===== MATERIAL SUPPLIED
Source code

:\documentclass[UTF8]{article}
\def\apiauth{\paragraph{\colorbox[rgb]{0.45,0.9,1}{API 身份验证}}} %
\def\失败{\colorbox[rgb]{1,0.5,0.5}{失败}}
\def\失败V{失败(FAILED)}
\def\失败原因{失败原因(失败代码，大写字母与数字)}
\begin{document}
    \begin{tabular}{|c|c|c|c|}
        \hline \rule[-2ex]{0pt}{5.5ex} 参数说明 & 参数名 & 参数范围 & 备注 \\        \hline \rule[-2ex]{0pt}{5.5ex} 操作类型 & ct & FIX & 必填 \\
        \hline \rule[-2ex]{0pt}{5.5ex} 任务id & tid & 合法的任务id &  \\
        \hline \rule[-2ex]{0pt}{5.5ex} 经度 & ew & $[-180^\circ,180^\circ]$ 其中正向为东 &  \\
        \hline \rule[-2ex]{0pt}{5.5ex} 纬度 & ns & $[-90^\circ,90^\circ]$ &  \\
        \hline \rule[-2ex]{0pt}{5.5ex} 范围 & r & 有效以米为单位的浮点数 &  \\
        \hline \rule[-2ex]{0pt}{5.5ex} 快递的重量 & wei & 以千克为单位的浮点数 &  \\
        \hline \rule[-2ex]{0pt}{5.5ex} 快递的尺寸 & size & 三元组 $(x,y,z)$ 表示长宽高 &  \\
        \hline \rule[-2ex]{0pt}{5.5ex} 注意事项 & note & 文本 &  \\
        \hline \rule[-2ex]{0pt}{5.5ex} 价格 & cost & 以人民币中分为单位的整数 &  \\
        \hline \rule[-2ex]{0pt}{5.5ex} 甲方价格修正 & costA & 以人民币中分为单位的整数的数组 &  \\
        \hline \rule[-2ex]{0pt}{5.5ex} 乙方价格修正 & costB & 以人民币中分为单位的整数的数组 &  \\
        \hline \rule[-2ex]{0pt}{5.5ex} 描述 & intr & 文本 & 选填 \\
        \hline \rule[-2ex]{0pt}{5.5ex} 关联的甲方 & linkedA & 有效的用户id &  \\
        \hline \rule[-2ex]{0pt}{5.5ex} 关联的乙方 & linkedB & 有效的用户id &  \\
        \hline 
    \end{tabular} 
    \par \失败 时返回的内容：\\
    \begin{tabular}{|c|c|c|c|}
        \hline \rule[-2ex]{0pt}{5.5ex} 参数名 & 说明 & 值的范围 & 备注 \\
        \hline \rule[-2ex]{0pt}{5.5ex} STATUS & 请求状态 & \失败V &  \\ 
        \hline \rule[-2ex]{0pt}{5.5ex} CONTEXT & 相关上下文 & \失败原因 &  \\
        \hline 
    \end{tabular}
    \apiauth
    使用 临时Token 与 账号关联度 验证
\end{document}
==========
Each line in the entries above that includes the string "colorbox" should be extracted.

TASK OUTPUT:
\def\apiauth{\paragraph{\colorbox[rgb]{0.45,0.9,1}{API 身份验证}}} %
\def\失败{\colorbox[rgb]{1,0.5,0.5}{失败}}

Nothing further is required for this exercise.